--- Provided information ---

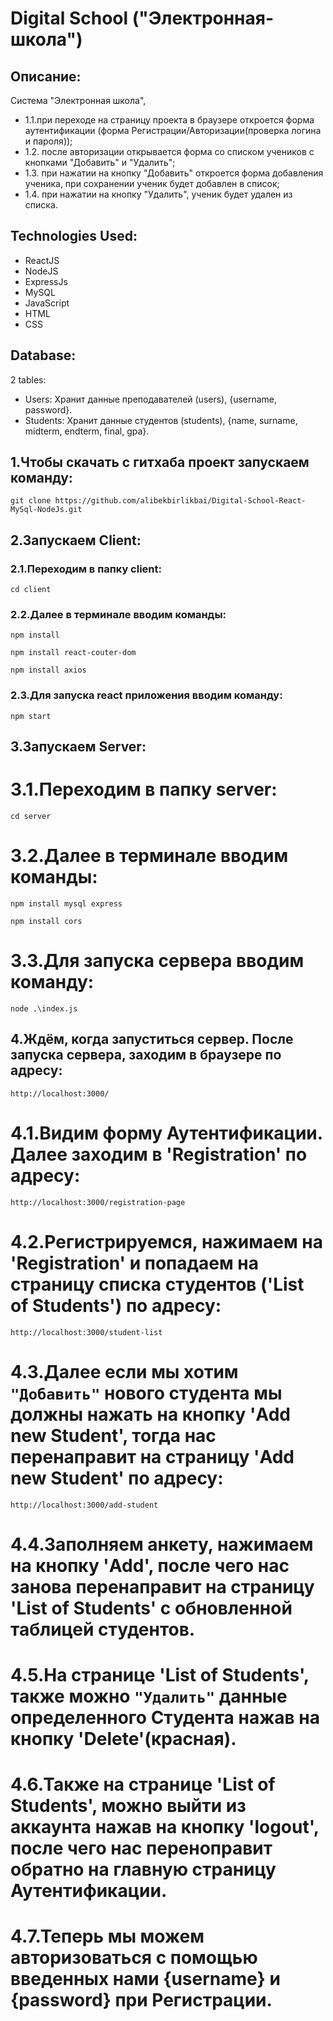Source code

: # Digital School ("Электронная-школа")

## Описание:

Система "Электронная школа",

- 1.1.при переходе на страницу проекта в браузере откроется форма аутентификации (форма Регистрации/Авторизации(проверка логина и пароля));
- 1.2. после авторизации открывается форма со списком учеников с кнопками "Добавить" и "Удалить";
- 1.3. при нажатии на кнопку "Добавить" откроется форма добавления ученика, при сохранении ученик будет добавлен в список;
- 1.4. при нажатии на кнопку "Удалить", ученик будет удален из списка.

## Technologies Used:

- ReactJS
- NodeJS
- ExpressJs
- MySQL
- JavaScript
- HTML
- CSS

## Database:

2 tables:

- Users: Хранит данные преподавателей (users), {username, password}.
- Students: Хранит данные студентов (students), {name, surname, midterm, endterm, final, gpa}.

## 1.Чтобы скачать с гитхаба проект запускаем команду:

`git clone https://github.com/alibekbirlikbai/Digital-School-React-MySql-NodeJs.git`

## 2.Запускаем Client:

### 2.1.Переходим в папку client:

`cd client`

### 2.2.Далее в терминале вводим команды:

`npm install`

`npm install react-couter-dom`

`npm install axios`

### 2.3.Для запуска react приложения вводим команду:

`npm start`

## 3.Запускаем Server:

# 3.1.Переходим в папку server:

`cd server`

# 3.2.Далее в терминале вводим команды:

`npm install mysql express`

`npm install cors`

# 3.3.Для запуска сервера вводим команду:

`node .\index.js`

## 4.Ждём, когда запуститься сервер. После запуска сервера, заходим в браузере по адресу:

`http://localhost:3000/`

# 4.1.Видим форму Аутентификации. Далее заходим в 'Registration' по адресу:

`http://localhost:3000/registration-page`

# 4.2.Регистрируемся, нажимаем на 'Registration' и попадаем на страницу списка студентов ('List of Students') по адресу:

`http://localhost:3000/student-list`

# 4.3.Далее если мы хотим `"Добавить"` нового студента мы должны нажать на кнопку 'Add new Student', тогда нас перенаправит на страницу 'Add new Student' по адресу:

`http://localhost:3000/add-student`

# 4.4.Заполняем анкету, нажимаем на кнопку 'Add', после чего нас занова перенаправит на страницу 'List of Students' с обновленной таблицей студентов.

# 4.5.На странице 'List of Students', также можно `"Удалить"` данные определенного Студента нажав на кнопку 'Delete'(красная).

# 4.6.Также на странице 'List of Students', можно выйти из аккаунта нажав на кнопку 'logout', после чего нас переноправит обратно на главную страницу Аутентификации.

# 4.7.Теперь мы можем авторизоваться с помощью введенных нами {username} и {password} при Регистрации.
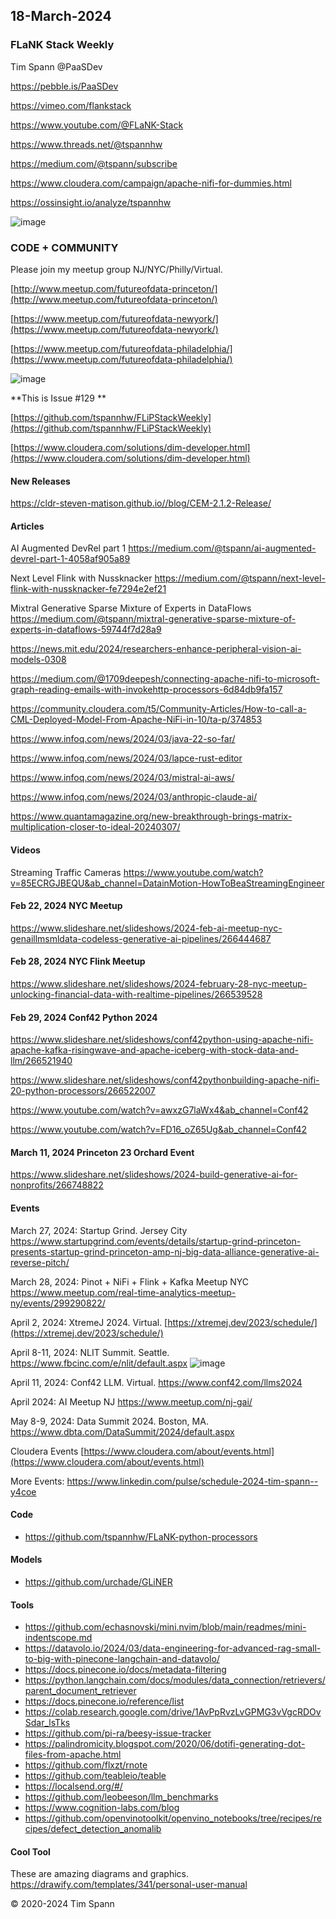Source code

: ## 18-March-2024


### FLaNK Stack Weekly


Tim Spann @PaaSDev

https://pebble.is/PaaSDev

https://vimeo.com/flankstack

https://www.youtube.com/@FLaNK-Stack

https://www.threads.net/@tspannhw

https://medium.com/@tspann/subscribe

https://www.cloudera.com/campaign/apache-nifi-for-dummies.html

https://ossinsight.io/analyze/tspannhw



![image](https://github.com/tspannhw/FLiPStackWeekly/assets/18673814/d7645fcc-56b0-4681-8231-6e2c0098a3ad)


### CODE + COMMUNITY

Please join my meetup group NJ/NYC/Philly/Virtual. 

[http://www.meetup.com/futureofdata-princeton/](http://www.meetup.com/futureofdata-princeton/)

[https://www.meetup.com/futureofdata-newyork/](https://www.meetup.com/futureofdata-newyork/)

[https://www.meetup.com/futureofdata-philadelphia/](https://www.meetup.com/futureofdata-philadelphia/)

![image](https://github.com/tspannhw/FLiPStackWeekly/assets/18673814/5a9ed187-64a4-48db-b3aa-acbc8828e893)


**This is Issue #129 **

[https://github.com/tspannhw/FLiPStackWeekly](https://github.com/tspannhw/FLiPStackWeekly)

[https://www.cloudera.com/solutions/dim-developer.html](https://www.cloudera.com/solutions/dim-developer.html)

#### New Releases

https://cldr-steven-matison.github.io//blog/CEM-2.1.2-Release/


#### Articles

AI Augmented DevRel part 1
https://medium.com/@tspann/ai-augmented-devrel-part-1-4058af905a89

Next Level Flink with Nussknacker
https://medium.com/@tspann/next-level-flink-with-nussknacker-fe7294e2ef21

Mixtral Generative Sparse Mixture of Experts in DataFlows
https://medium.com/@tspann/mixtral-generative-sparse-mixture-of-experts-in-dataflows-59744f7d28a9

https://news.mit.edu/2024/researchers-enhance-peripheral-vision-ai-models-0308

https://medium.com/@1709deepesh/connecting-apache-nifi-to-microsoft-graph-reading-emails-with-invokehttp-processors-6d84db9fa157

https://community.cloudera.com/t5/Community-Articles/How-to-call-a-CML-Deployed-Model-From-Apache-NiFi-in-10/ta-p/374853

https://www.infoq.com/news/2024/03/java-22-so-far/

https://www.infoq.com/news/2024/03/lapce-rust-editor

https://www.infoq.com/news/2024/03/mistral-ai-aws/

https://www.infoq.com/news/2024/03/anthropic-claude-ai/

https://www.quantamagazine.org/new-breakthrough-brings-matrix-multiplication-closer-to-ideal-20240307/



#### Videos

Streaming Traffic Cameras
https://www.youtube.com/watch?v=85ECRGJBEQU&ab_channel=DatainMotion-HowToBeaStreamingEngineer



#### Feb 22, 2024 NYC Meetup

https://www.slideshare.net/slideshows/2024-feb-ai-meetup-nyc-genaillmsmldata-codeless-generative-ai-pipelines/266444687

#### Feb 28, 2024 NYC Flink Meetup

https://www.slideshare.net/slideshows/2024-february-28-nyc-meetup-unlocking-financial-data-with-realtime-pipelines/266539528

#### Feb 29, 2024 Conf42 Python 2024

https://www.slideshare.net/slideshows/conf42python-using-apache-nifi-apache-kafka-risingwave-and-apache-iceberg-with-stock-data-and-llm/266521940

https://www.slideshare.net/slideshows/conf42pythonbuilding-apache-nifi-20-python-processors/266522007

https://www.youtube.com/watch?v=awxzG7laWx4&ab_channel=Conf42

https://www.youtube.com/watch?v=FD16_oZ65Ug&ab_channel=Conf42

#### March 11, 2024 Princeton 23 Orchard Event

https://www.slideshare.net/slideshows/2024-build-generative-ai-for-nonprofits/266748822

#### Events


March 27, 2024:   Startup Grind.   Jersey City
https://www.startupgrind.com/events/details/startup-grind-princeton-presents-startup-grind-princeton-amp-nj-big-data-alliance-generative-ai-reverse-pitch/

March 28, 2024:   Pinot + NiFi + Flink + Kafka Meetup NYC
https://www.meetup.com/real-time-analytics-meetup-ny/events/299290822/

April 2, 2024: XtremeJ 2024. Virtual.
[https://xtremej.dev/2023/schedule/](https://xtremej.dev/2023/schedule/)

April 8-11, 2024: NLIT Summit. Seattle.
https://www.fbcinc.com/e/nlit/default.aspx
![image](https://github.com/tspannhw/FLiPStackWeekly/assets/18673814/d8169453-1e74-4fb8-8737-77fc09806640)

April 11, 2024:   Conf42 LLM. Virtual.
https://www.conf42.com/llms2024

April 2024: AI Meetup NJ
https://www.meetup.com/nj-gai/

May 8-9, 2024: Data Summit 2024. Boston, MA.
https://www.dbta.com/DataSummit/2024/default.aspx

Cloudera Events
[https://www.cloudera.com/about/events.html](https://www.cloudera.com/about/events.html)

More Events:
https://www.linkedin.com/pulse/schedule-2024-tim-spann--y4coe


#### Code

* https://github.com/tspannhw/FLaNK-python-processors


  
#### Models

* https://github.com/urchade/GLiNER

#### Tools

* https://github.com/echasnovski/mini.nvim/blob/main/readmes/mini-indentscope.md
* https://datavolo.io/2024/03/data-engineering-for-advanced-rag-small-to-big-with-pinecone-langchain-and-datavolo/
* https://docs.pinecone.io/docs/metadata-filtering
* https://python.langchain.com/docs/modules/data_connection/retrievers/parent_document_retriever
* https://docs.pinecone.io/reference/list
* https://colab.research.google.com/drive/1AvPpRvzLvGPMG3vVgcRDOvSdar_lsTks
* https://github.com/pi-ra/beesy-issue-tracker
* https://palindromicity.blogspot.com/2020/06/dotifi-generating-dot-files-from-apache.html
* https://github.com/flxzt/rnote
* https://github.com/teableio/teable
* https://localsend.org/#/
* https://github.com/leobeeson/llm_benchmarks
* https://www.cognition-labs.com/blog
* https://github.com/openvinotoolkit/openvino_notebooks/tree/recipes/recipes/defect_detection_anomalib
  
#### Cool Tool

These are amazing diagrams and graphics.   
https://drawify.com/templates/341/personal-user-manual

&copy; 2020-2024 Tim Spann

---

Try it: Across the data, how many lines have the word "Электронная" in them? Respond with the number alone.

Worked solution: 2